= Beginning of Section =
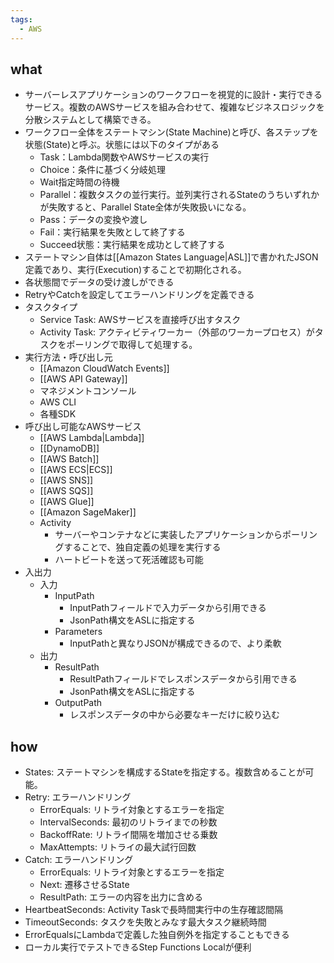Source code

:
 ```yaml
---
tags:
  - AWS
---
```

## what
- サーバーレスアプリケーションのワークフローを視覚的に設計・実行できるサービス。複数のAWSサービスを組み合わせて、複雑なビジネスロジックを分散システムとして構築できる。
- ワークフロー全体をステートマシン(State Machine)と呼び、各ステップを状態(State)と呼ぶ。状態には以下のタイプがある
	- Task：Lambda関数やAWSサービスの実行
	- Choice：条件に基づく分岐処理
	- Wait指定時間の待機
	- Parallel：複数タスクの並行実行。並列実行されるStateのうちいずれかが失敗すると、Parallel State全体が失敗扱いになる。
	- Pass：データの変換や渡し
	- Fail：実行結果を失敗として終了する
	- Succeed状態：実行結果を成功として終了する
- ステートマシン自体は[[Amazon States Language|ASL]]で書かれたJSON定義であり、実行(Execution)することで初期化される。
- 各状態間でデータの受け渡しができる
- RetryやCatchを設定してエラーハンドリングを定義できる
- タスクタイプ
	- Service Task: AWSサービスを直接呼び出すタスク
	- Activity Task: アクティビティワーカー（外部のワーカープロセス）がタスクをポーリングで取得して処理する。
- 実行方法・呼び出し元
	- [[Amazon CloudWatch Events]]
	- [[AWS API Gateway]]
	- マネジメントコンソール
	- AWS CLI
	- 各種SDK
- 呼び出し可能なAWSサービス
	- [[AWS Lambda|Lambda]]
	- [[DynamoDB]]
	- [[AWS Batch]]
	- [[AWS ECS|ECS]]
	- [[AWS SNS]]
	- [[AWS SQS]]
	- [[AWS Glue]]
	- [[Amazon SageMaker]]
	- Activity
		- サーバーやコンテナなどに実装したアプリケーションからポーリングすることで、独自定義の処理を実行する
		- ハートビートを送って死活確認も可能
- 入出力
	- 入力
		- InputPath
			- InputPathフィールドで入力データから引用できる
			- JsonPath構文をASLに指定する
		- Parameters
			- InputPathと異なりJSONが構成できるので、より柔軟
	- 出力
		- ResultPath
			- ResultPathフィールドでレスポンスデータから引用できる
			- JsonPath構文をASLに指定する
		- OutputPath
			- レスポンスデータの中から必要なキーだけに絞り込む
## how
- States: ステートマシンを構成するStateを指定する。複数含めることが可能。 
- Retry: エラーハンドリング
	- ErrorEquals: リトライ対象とするエラーを指定
	- IntervalSeconds: 最初のリトライまでの秒数
	- BackoffRate: リトライ間隔を増加させる乗数
	- MaxAttempts: リトライの最大試行回数
- Catch: エラーハンドリング
	- ErrorEquals: リトライ対象とするエラーを指定
	- Next: 遷移させるState
	- ResultPath: エラーの内容を出力に含める
- HeartbeatSeconds: Activity Taskで長時間実行中の生存確認間隔
- TimeoutSeconds: タスクを失敗とみなす最大タスク継続時間
- ErrorEqualsにLambdaで定義した独自例外を指定することもできる
- ローカル実行でテストできるStep Functions Localが便利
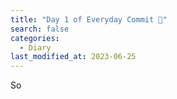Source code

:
 ```yaml
---
title: "Day 1 of Everyday Commit 📖"
search: false
categories: 
  - Diary
last_modified_at: 2023-06-25
---
```


So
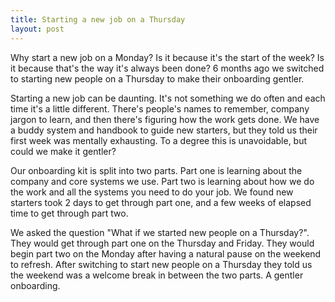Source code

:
 ```yaml
---
title: Starting a new job on a Thursday
layout: post
---
```


Why start a new job on a Monday? Is it because it's the start of the week? Is it because that's the way it's always been done? 6 months ago we switched to starting new people on a Thursday to make their onboarding gentler.

Starting a new job can be daunting. It's not something we do often and each time it's a little different. There's people's names to remember, company jargon to learn, and then there's figuring how the work gets done. We have a buddy system and handbook to guide new starters, but they told us their first week was mentally exhausting. To a degree this is unavoidable, but could we make it gentler?

Our onboarding kit is split into two parts. Part one is learning about the company and core systems we use. Part two is learning about how we do the work and all the systems you need to do your job. We found new starters took 2 days to get through part one, and a few weeks of elapsed time to get through part two.

We asked the question "What if we started new people on a Thursday?". They would get through part one on the Thursday and Friday. They would begin part two on the Monday after having a natural pause on the weekend to refresh. After switching to start new people on a Thursday they told us the weekend was a welcome break in between the two parts. A gentler onboarding.
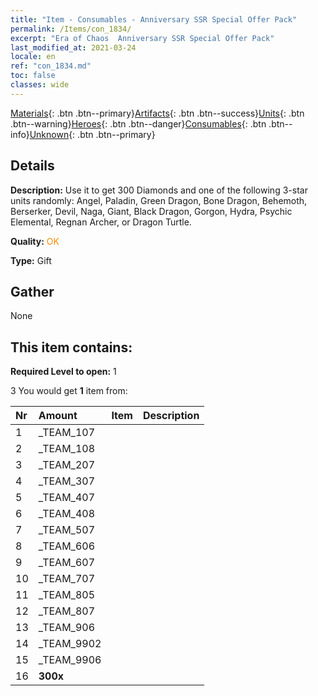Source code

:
 ```yaml
---
title: "Item - Consumables - Anniversary SSR Special Offer Pack"
permalink: /Items/con_1834/
excerpt: "Era of Chaos  Anniversary SSR Special Offer Pack"
last_modified_at: 2021-03-24
locale: en
ref: "con_1834.md"
toc: false
classes: wide
---
```

 [Materials](/Items/){: .btn .btn--primary}[Artifacts](/Items/Artifacts/){: .btn .btn--success}[Units](/Items/Units/){: .btn .btn--warning}[Heroes](/Items/Heroes/){: .btn .btn--danger}[Consumables](/Items/Consumables/){: .btn .btn--info}[Unknown](/Items/Unknown/){: .btn .btn--primary}

## Details
 **Description:** Use it to get 300 Diamonds and one of the following 3-star units randomly: Angel, Paladin, Green Dragon, Bone Dragon, Behemoth, Berserker, Devil, Naga, Giant, Black Dragon, Gorgon, Hydra, Psychic Elemental, Regnan Archer, or Dragon Turtle.

 **Quality:** <span style="color: #FF8C00">OK</span>

 **Type:** Gift

## Gather

  None

## This item contains:

 **Required Level to open:** 1

 3 You would get **1** item  from:

  | Nr | Amount |     Item    | Description |
  |:---|:-------|:------------|:-----------:|
  | 1 | _TEAM_107 | 
  | 2 | _TEAM_108 | 
  | 3 | _TEAM_207 | 
  | 4 | _TEAM_307 | 
  | 5 | _TEAM_407 | 
  | 6 | _TEAM_408 | 
  | 7 | _TEAM_507 | 
  | 8 | _TEAM_606 | 
  | 9 | _TEAM_607 | 
  | 10 | _TEAM_707 | 
  | 11 | _TEAM_805 | 
  | 12 | _TEAM_807 | 
  | 13 | _TEAM_906 | 
  | 14 | _TEAM_9902 | 
  | 15 | _TEAM_9906 | 
  | 16 |  **300x** | <i class="fas fa-gem"/> |  | 
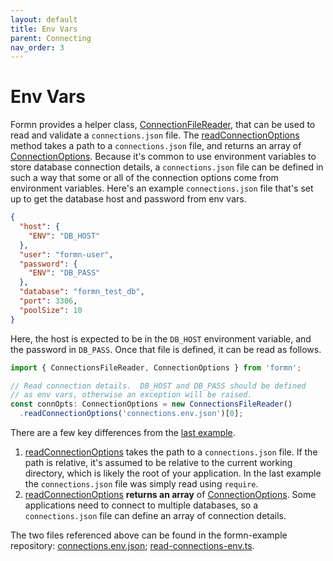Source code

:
 ```yaml
---
layout: default
title: Env Vars
parent: Connecting
nav_order: 3
---
```


# Env Vars

Formn provides a helper class,
[ConnectionFileReader](../../api-doc/latest/classes/connectionsfilereader.html),
that can be used to read and validate a `connections.json` file.  The
[readConnectionOptions](../../api-doc/latest/classes/connectionsfilereader.html#readconnectionoptions)
method takes a path to a `connections.json` file, and returns an array of
[ConnectionOptions](../../api-doc/latest/classes/connectionoptions.html).
Because it's common to use environment variables to store database connection
details, a `connections.json` file can be defined in such a way that some or
all of the connection options come from environment variables.  Here's an
example `connections.json` file that's set up to get the database host and
password from env vars.

```json
{
  "host": {
    "ENV": "DB_HOST"
  },
  "user": "formn-user",
  "password": {
    "ENV": "DB_PASS"
  },
  "database": "formn_test_db",
  "port": 3306,
  "poolSize": 10
}
```

Here, the host is expected to be in the `DB_HOST` environment variable, and the
password in `DB_PASS`.  Once that file is defined, it can be read as follows.

```typescript
import { ConnectionsFileReader, ConnectionOptions } from 'formn';

// Read connection details.  DB_HOST and DB_PASS should be defined
// as env vars, otherwise an exception will be raised.
const connOpts: ConnectionOptions = new ConnectionsFileReader()
  .readConnectionOptions('connections.env.json')[0];
```

There are a few key differences from the [last example](./establishing-a-connection).

1. [readConnectionOptions](../../api-doc/latest/classes/connectionsfilereader.html#readconnectionoptions)
takes the path to a `connections.json` file.  If the path is relative, it's
assumed to be relative to the current working directory, which is likely the
root of your application.  In the last example the `connections.json` file was
simply read using `require`.
2. [readConnectionOptions](../../api-doc/latest/classes/connectionsfilereader.html#readconnectionoptions)
**returns an array** of
[ConnectionOptions](../../api-doc/latest/classes/connectionoptions.html).  Some
applications need to connect to multiple databases, so a `connections.json`
file can define an array of connection details.

The two files referenced above can be found in the formn-example repository:
[connections.env.json](https://github.com/benbotto/formn-example/blob/1.1.0/connections.env.json);
[read-connections-env.ts](https://github.com/benbotto/formn-example/blob/1.1.0/src/connection/read-connections-env.ts).
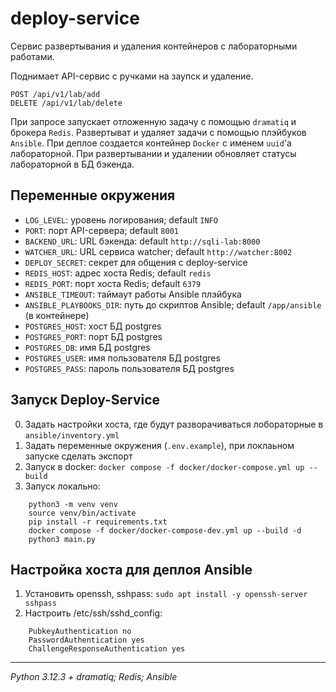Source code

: # deploy-service

Сервис развертывания и удаления контейнеров с лабораторными работами. 

Поднимает API-сервис с ручками на заупск и удаление. 
```api
POST /api/v1/lab/add 
DELETE /api/v1/lab/delete
```
При запросе запускает 
отложенную задачу с помощью `dramatiq` и брокера `Redis`. Развертыват и удаляет 
задачи с помощью плэйбуков `Ansible`. При деплое создается контейнер `Docker` с 
именем `uuid`'а лабораторной. При развертывании и удалении обновляет статусы 
лабораторной в БД бэкенда.


## Переменные окружения
- `LOG_LEVEL`:  уровень логирования; default `INFO`
- `PORT`: порт API-сервера; default `8001`
- `BACKEND_URL`: URL бэкенда: default `http://sqli-lab:8000`
- `WATCHER_URL`: URL сервиса watcher; default `http://watcher:8002`
- `DEPLOY_SECRET`: секрет для общения с deploy-service
- `REDIS_HOST`: адрес хоста Redis; default `redis`
- `REDIS_PORT`: порт хоста Redis; default `6379`
- `ANSIBLE_TIMEOUT`: таймаут работы Ansible плэйбука
- `ANSIBLE_PLAYBOOKS_DIR`: путь до скриптов Ansible; default `/app/ansible` (в контейнере)
- `POSTGRES_HOST`: хост БД postgres
- `POSTGRES_PORT`: порт БД postgres
- `POSTGRES_DB`: имя БД postgres
- `POSTGRES_USER`: имя пользователя БД postgres
- `POSTGRES_PASS`: пароль пользователя БД postgres

## Запуск Deploy-Service 
0. Задать настройки хоста, где будут разворачиваться лобораторные в `ansible/inventory.yml`
1. Задать переменные окружения (`.env.example`), при локлаьном запуске сделать экспорт
2. Запуск в docker: `docker compose -f docker/docker-compose.yml up --build`
3. Запуск локально: 

```shell
    python3 -m venv venv 
    source venv/bin/activate 
    pip install -r requirements.txt
    docker compose -f docker/docker-compose-dev.yml up --build -d
    python3 main.py
```

## Настройка хоста для деплоя Ansible
1. Установить openssh, sshpass: `sudo apt install -y openssh-server sshpass`
2. Настроить /etc/ssh/sshd_config:
```
    PubkeyAuthentication no
    PasswordAuthentication yes
    ChallengeResponseAuthentication yes
```

---
_Python 3.12.3 + dramatiq; Redis; Ansible_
= End of Section =
» Task to carry out:
The answer must be every line from the records above that contains the word "found", copied in full.

» The answer:
Our onboarding kit is split into two parts. Part one is learning about the company and core systems we use. Part two is learning about how we do the work and all the systems you need to do your job. We found new starters took 2 days to get through part one, and a few weeks of elapsed time to get through part two.
The two files referenced above can be found in the formn-example repository:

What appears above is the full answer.